I've been a PhotoShop enthusiast for many years. I've learned tricks and tips reading books by Scott Kelby
, and attending his seminars. But I never sat down to recover a picture in as bad a shape as this one. There's scratches, missing faces, burnt out details. You can click on the photo to see it full size.
I went to work, adjusting contrasts, coaxing out details, sharpening blurry parts, removing scratches and splotches. Where the hole was too big, I had to fudge a face or two. In the parts of the photo that were almost completely grayed out, I had to invent new outfits for a couple of the gentlemen in the back row. After about a day's work, I ended up with this photo. I was even able to enlarge it a bit. You can click on it to see the full picture. It's not bad for a first whack at correcting an old photo.

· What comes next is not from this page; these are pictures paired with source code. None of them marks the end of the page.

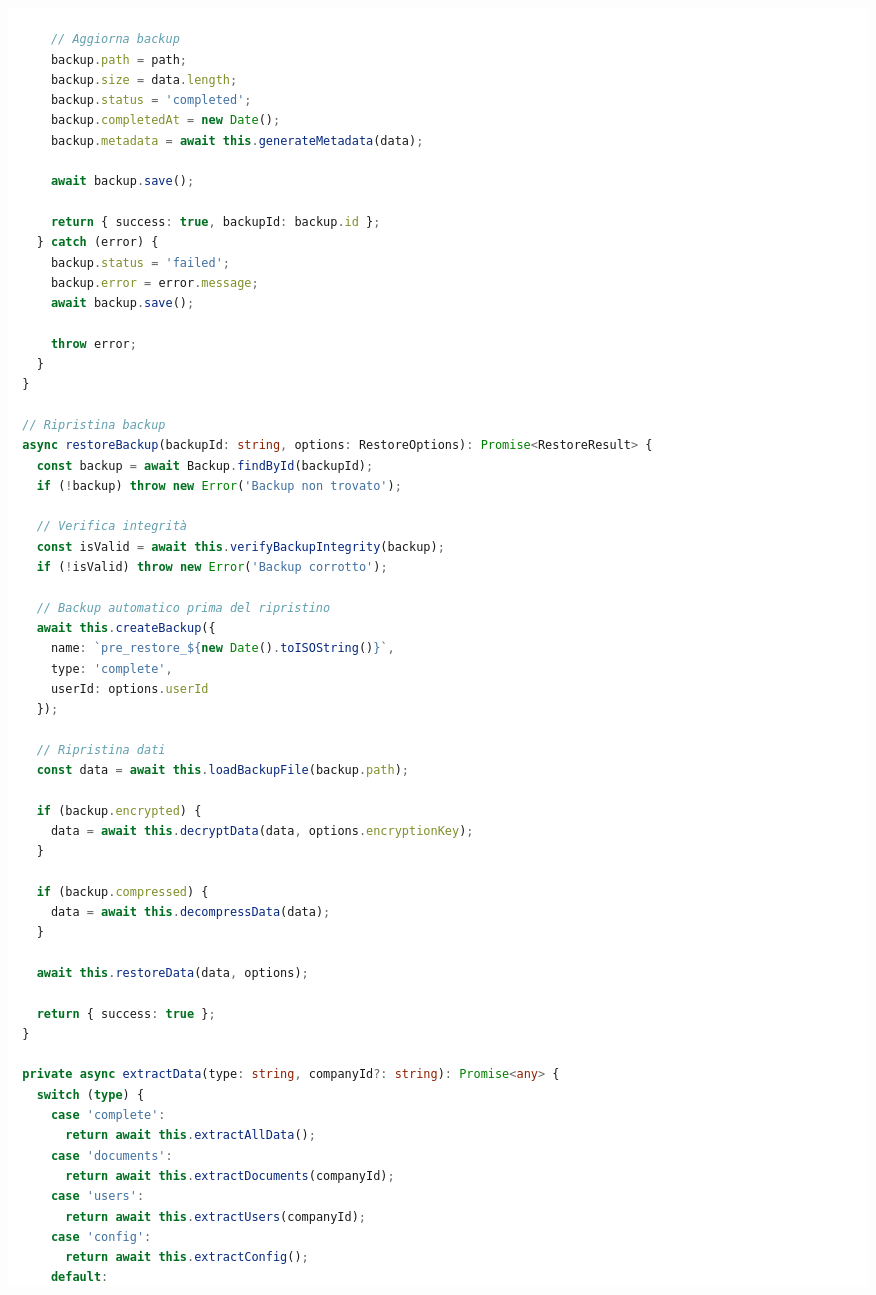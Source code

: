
 ```typescript
      
      // Aggiorna backup
      backup.path = path;
      backup.size = data.length;
      backup.status = 'completed';
      backup.completedAt = new Date();
      backup.metadata = await this.generateMetadata(data);
      
      await backup.save();
      
      return { success: true, backupId: backup.id };
    } catch (error) {
      backup.status = 'failed';
      backup.error = error.message;
      await backup.save();
      
      throw error;
    }
  }

  // Ripristina backup
  async restoreBackup(backupId: string, options: RestoreOptions): Promise<RestoreResult> {
    const backup = await Backup.findById(backupId);
    if (!backup) throw new Error('Backup non trovato');
    
    // Verifica integrità
    const isValid = await this.verifyBackupIntegrity(backup);
    if (!isValid) throw new Error('Backup corrotto');
    
    // Backup automatico prima del ripristino
    await this.createBackup({
      name: `pre_restore_${new Date().toISOString()}`,
      type: 'complete',
      userId: options.userId
    });
    
    // Ripristina dati
    const data = await this.loadBackupFile(backup.path);
    
    if (backup.encrypted) {
      data = await this.decryptData(data, options.encryptionKey);
    }
    
    if (backup.compressed) {
      data = await this.decompressData(data);
    }
    
    await this.restoreData(data, options);
    
    return { success: true };
  }

  private async extractData(type: string, companyId?: string): Promise<any> {
    switch (type) {
      case 'complete':
        return await this.extractAllData();
      case 'documents':
        return await this.extractDocuments(companyId);
      case 'users':
        return await this.extractUsers(companyId);
      case 'config':
        return await this.extractConfig();
      default:
```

I'm the last one left with many memories and stories about my brother, my father, and my mother. I'm 60 years old, so there's a LOT to remember and I tend to get fuzzy on details. I tend to tell what Mark Twain would call stretchers. But I've sworn to myself to make this new memoir I'm writing as accurate and as loving as I possibly can. So, how do I access the memories I alone possess? That worried me until I corrected this photo. See, I've long been a practicer of Cheri Huber's Zen koan: The way you do anything is the way you do everything.
And I realized that the way I corrected this photo is the way I'm going to have to remember my mother, my father, and my brother.
In writing this memoir, I'm going to be coaxing out details of my memory. I'll do my best to sharpen the blurry parts. If I have to fudge a face or two, I'm going to err on the side of love and the best in them. If I have to dress up any of the stories about people in order to fill in the holes of my memory, I'll do my best to make people look as good as I can most lovingly wish them to look.
And that's how I'm going to remember enough to write this memoir.
PS — A really good resource for PhotoShop users is the National Association of Photoshop Users
. I'm a member whenever I can afford it. The monthly magazine alone is great, plus there's a live chat room with PhotoShop users who've always been able to answer my questions about how to get things done.